With all the conversation in City Hall about the implementation of a designated outdoor refreshment area in Tiffin, it would seem the question of liability is being glossed over a bit too lightly. Mayor Aaron Montz has stated that “injuries that may be incurred and public intoxication issues will still fall under disorderly conduct, the same laws that are in place now. Issues like this can still come back on establishments, or the people responsible.” Marlene Reino of Reino’s Pasta and Pizza said, “If something happens involving someone who came into our establishment, the last thing they’ll find on them might be a DORA cup with our logo on it. Anybody with a liquor license knows that’s a big deal.”

Part of DORA regulation is that the plastic cups used for the adult beverages that can be taken outside must have the logo of the establishment where they were sold printed on them. Assuming the person consuming the beverage is still thinking logically after finishing it, they will hopefully dispose of it properly, probably in an outdoor trash container. But think about what could happen next. It is easy to envision underage high school or college students lifting the cups out of the trash. The cup then becomes a ticking time bomb of liability for the establishment whose logo is on it.

The imagination runs wild when considering all the possible troublesome, if not downright dangerous, scenarios that could play out.
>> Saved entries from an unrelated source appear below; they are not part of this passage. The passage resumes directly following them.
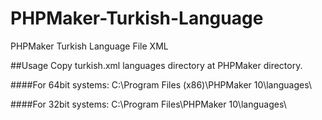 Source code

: PHPMaker-Turkish-Language
=========================

PHPMaker Turkish Language File XML

##Usage
Copy turkish.xml languages directory at PHPMaker directory.

####For 64bit systems:
C:\Program Files (x86)\PHPMaker 10\languages\

####For 32bit systems:
C:\Program Files\PHPMaker 10\languages\

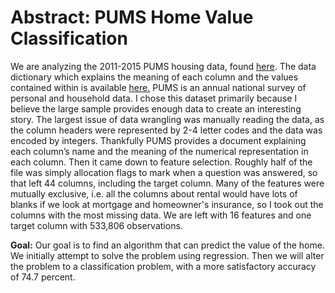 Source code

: # Abstract: PUMS Home Value Classification

We are analyzing the 2011-2015 PUMS housing data, found [here](https://www.census.gov/programs-surveys/acs/data/pums.html). The data dictionary which explains the meaning of each column and the values contained within is available [here.](https://www.census.gov/programs-surveys/acs/technical-documentation/pums/documentation.2015.html) PUMS is an annual national survey of personal and household data. I chose this dataset primarily because I believe the large sample provides enough data to create an interesting story. The largest issue of data wrangling was manually reading the data, as the column headers were represented by 2-4 letter codes and the data was encoded by integers. Thankfully PUMS provides a document explaining each column’s name and the meaning of the numerical representation in each column. Then it came down to feature selection. Roughly half of the file was simply allocation flags to mark when a question was answered, so that left 44 columns, including the target column. Many of the features were mutually exclusive, i.e. all the columns about rental would have lots of blanks if we look at mortgage and homeowner's insurance, so I took out the columns with the most missing data. We are left with 16 features and one target column with 533,806 observations.

**Goal:** Our goal is to find an algorithm that can predict the value of the home. We initially attempt to solve the problem using regression. Then we will alter the problem to a classification problem, with a more satisfactory accuracy of 74.7 percent.
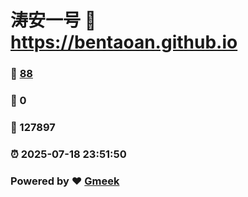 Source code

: # 涛安一号 :link: https://bentaoan.github.io 
### :page_facing_up: [88](https://bentaoan.github.io/tag.html) 
### :speech_balloon: 0 
### :hibiscus: 127897 
### :alarm_clock: 2025-07-18 23:51:50 
### Powered by :heart: [Gmeek](https://github.com/Meekdai/Gmeek)
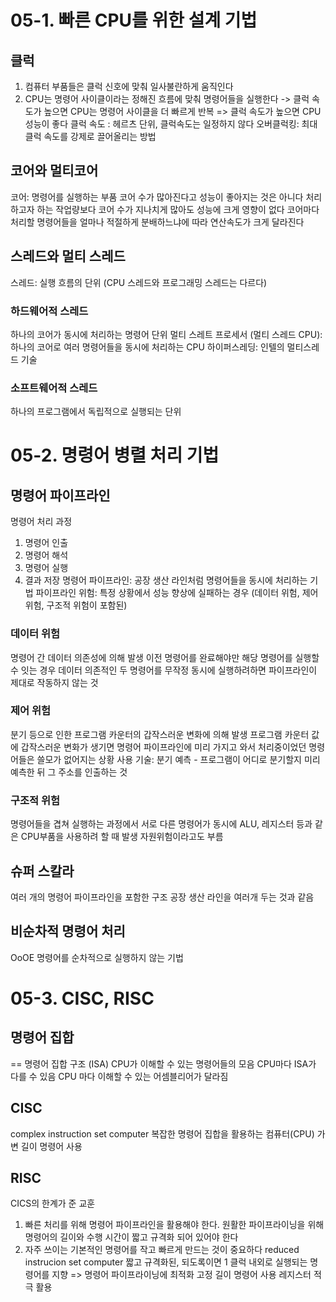 # 05-1. 빠른 CPU를 위한 설계 기법
## 클럭
1. 컴퓨터 부품들은 클럭 신호에 맞춰 일사불란하게 움직인다 
2. CPU는 명령어 사이클이라는 정해진 흐름에 맞춰 명령어들을 실행한다 
-> 클럭 속도가 높으면 CPU는 명령어 사이클을 더 빠르게 반복 
=> 클럭 속도가 높으면 CPU 성능이 좋다 
클럭 속도 : 헤르츠 단위, 클럭속도는 일정하지 않다 
오버클럭킹: 최대 클럭 속도를 강제로 끌어올리는 방법 
## 코어와 멀티코어 
코어: 명령어를 실행하는 부품 
코어 수가 많아진다고 성능이 좋아지는 것은 아니다 
처리하고자 하는 작업량보다 코어 수가 지나치게 많아도 성능에 크게 영향이 없다 
코어마다 처리할 명령어들을 얼마나 적절하게 분배하느냐에 따라 연산속도가 크게 달라진다 
## 스레드와 멀티 스레드 
스레드: 실행 흐름의 단위 (CPU 스레드와 프로그래밍 스레드는 다르다)
### 하드웨어적 스레드 
하나의 코어가 동시에 처리하는 명령어 단위 
멀티 스레트 프로세서 (멀티 스레드 CPU): 하나의 코어로 여러 명령어들을 동시에 처리하는 CPU
하이퍼스레딩: 인텔의 멀티스레드 기술
### 소프트웨어적 스레드 
하나의 프로그램에서 독립적으로 실행되는 단위 
# 05-2. 명령어 병렬 처리 기법
## 명령어 파이프라인 
명령어 처리 과정 
1. 명령어 인출 
2. 명령어 해석
3.  명령어 실행 
4. 결과 저장 
명령어 파이프라인: 공장 생산 라인처럼 명령어들을 동시에 처리하는 기법
파이프라인 위험: 특정 상황에서 성능 향상에 실패하는 경우 (데이터 위험, 제어 위험, 구조적 위험이 포함된)
### 데이터 위험 
명령어 간 데이터 의존성에 의해 발생 
이전 명령어를 완료해야만 해당 명령어를 실행할 수 잇는 경우 
데이터 의존적인 두 명령어를 무작정 동시에 실행하려하면 파이프라인이 제대로 작동하지 않는 것 
### 제어 위험 
분기 등으로 인한 프로그램 카운터의 갑작스러운 변화에 의해 발생 
프로그램 카운터 값에 갑작스러운 변화가 생기면 명령어 파이프라인에 미리 가지고 와서 처리중이었던 명령어들은 쓸모가 없어지는 상황 
사용 기술: 분기 예측 - 프로그램이 어디로 분기할지 미리 예측한 뒤 그 주소를 인출하는 것 
### 구조적 위험 
명령어들을 겹쳐 실행하는 과정에서 서로 다른 명령어가 동시에 ALU, 레지스터 등과 같은 CPU부품을 사용하려 할 때 발생 
자원위험이라고도 부름 
## 슈퍼 스칼라 
여러 개의 명령어 파이프라인을 포함한 구조 
공장 생산 라인을 여러개 두는 것과 같음
## 비순차적 명령어 처리 
OoOE
명령어를 순차적으로 실행하지 않는 기법
# 05-3. CISC, RISC
## 명령어 집합 
== 명령어 집합 구조 (ISA)
CPU가 이해할 수 있는 명령어들의 모음
CPU마다 ISA가 다를 수 있음
CPU 마다 이해할 수 있는 어셈블리어가 달라짐
## CISC
complex instruction set computer 
복잡한 명령어 집합을 활용하는 컴퓨터(CPU)
가변 길이 명령어 사용 
## RISC
CICS의 한계가 준 교훈
1. 빠른 처리를 위해 명령어 파이프라인을 활용해야 한다. 원활한 파이프라이닝을 위해 명령어의 길이와 수행 시간이 짧고 규격화 되어 있어야 한다 
2. 자주 쓰이는 기본적인 명령어를 작고 빠르게 만드는 것이 중요하다 
reduced instrucion set computer 
짧고 규격화된, 되도록이면 1 클럭 내외로 실행되는 명령어를 지향 
=> 명령어 파이프라이닝에 최적화 
고정 길이 명령어 사용
레지스터 적극 활용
Establishments that are promoting DORA had better think twice. Yes, you have liability insurance, but is it enough? What will happen to your insurance premiums if you participate in DORA? Even with insurance, will your business survive a lawsuit stemming from such a thing?

Is it really a good idea for you to let people carry those cups outside, where you lose control over their use, but still remain liable for so many possible things that could go wrong? Think about it.